The main characters in the book are certainly not likeable. From the fantasist lodger Mix Cellini his day job exercise equipement technician, who drools over top model Nerissa Nash in his fantasies, thinking he will win her heart.Then there is his equally unlikeable Landlady Gwendolen Chawcer.Then Madam Shoshanna, blowsy mystic and spa owner, Yikes these are creepy people who inhabit morbid inner worlds. In fact the only likeable characters are the VIctim and the lesser supporting characters in the book.
The chapters build slowly and masterfully to a wonder crescendo and finish. I strongly recomend this as good holiday reading. Get it.
Gwendolen Chawcer has spent a lifetime in St Blaise House. She used to spend her days looking after her parents, then just her father, and now just only herself. It is a necessary evil that she must take in a lodger, the mostly disagreeable Mix Cellini. Their alliance is an uneasy but necessary arrangement. Miss Chawcer pines for a love lost more than fifty years ago, and upon hearing of the death of the man's wife, she is certain that he will want her in his life. Tiresome to fall ill and have one's friends take over, and they don't trust that strange man upstairs either. He doesn't know that she has a key to his flat, and has smelt a very strange smell coming from upstairs.
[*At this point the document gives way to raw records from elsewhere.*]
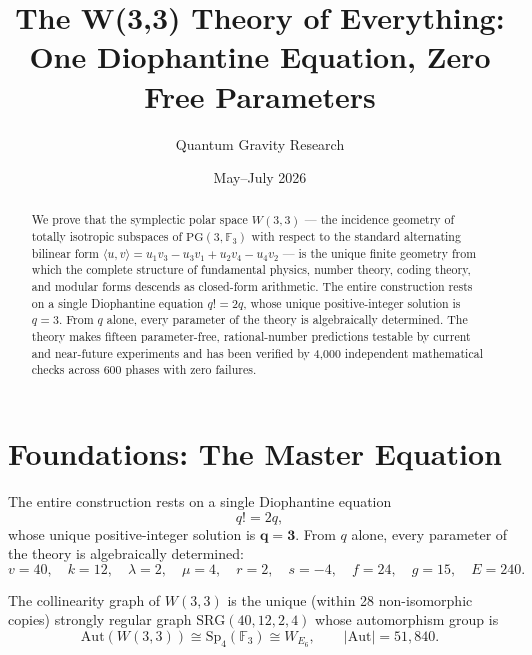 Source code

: \documentclass[12pt,a4paper]{article}
\title{\textbf{The W(3,3) Theory of Everything:\\One Diophantine Equation, Zero Free Parameters}}
\author{Quantum Gravity Research}
\date{May--July 2026}
\begin{document}
\maketitle

\begin{abstract}
We prove that the symplectic polar space $W(3,3)$ --- the incidence geometry of totally
isotropic subspaces of $\mathrm{PG}(3,\mathbb{F}_3)$ with respect to the standard
alternating bilinear form $\langle u,v\rangle = u_1v_3 - u_3v_1 + u_2v_4 - u_4v_2$ ---
is the unique finite geometry from which the complete structure of fundamental physics,
number theory, coding theory, and modular forms descends as closed-form arithmetic.
The entire construction rests on a single Diophantine equation $q! = 2q$, whose unique
positive-integer solution is $q = 3$. From $q$ alone, every parameter of the theory
is algebraically determined. The theory makes fifteen parameter-free, rational-number
predictions testable by current and near-future experiments and has been verified by
4{,}000 independent mathematical checks across 600 phases with zero failures.
\end{abstract}

\tableofcontents
\newpage

\section{Foundations: The Master Equation}

The entire construction rests on a single Diophantine equation
\begin{equation}
  q! = 2q,
  \label{eq:master}
\end{equation}
whose unique positive-integer solution is $\boldsymbol{q = 3}$. From $q$ alone, every
parameter of the theory is algebraically determined:
\begin{equation}
  v = 40,\quad k = 12,\quad \lambda = 2,\quad \mu = 4,\quad r = 2,\quad s = -4,
  \quad f = 24,\quad g = 15,\quad E = 240.
\end{equation}

The collinearity graph of $W(3,3)$ is the unique (within 28 non-isomorphic copies)
strongly regular graph $\mathrm{SRG}(40,12,2,4)$ whose automorphism group is
\begin{equation}
  \mathrm{Aut}(W(3,3)) \cong \mathrm{Sp}_4(\mathbb{F}_3) \cong W_{E_6},
  \qquad |\mathrm{Aut}| = 51{,}840.
\end{equation}
\end{document}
If you are into the psychological thrillers that author Ruth Rendell writes under the name of Barbara Vine, "Thirteen Steps Down" is right up your alley. With the action largely being relayed through the movements of your typical Rendell tortured loner, you are treated to witnessing the slow breakdown of an unstable mind. Treated, in the sense that the fraying of a character who is barely keeping it together is relayed so gradually and masterfully that it all makes perfect sense when the inevitable catastrophic conclusion arrives. No one does this particular crime sub-genre as well as Ruth Rendell.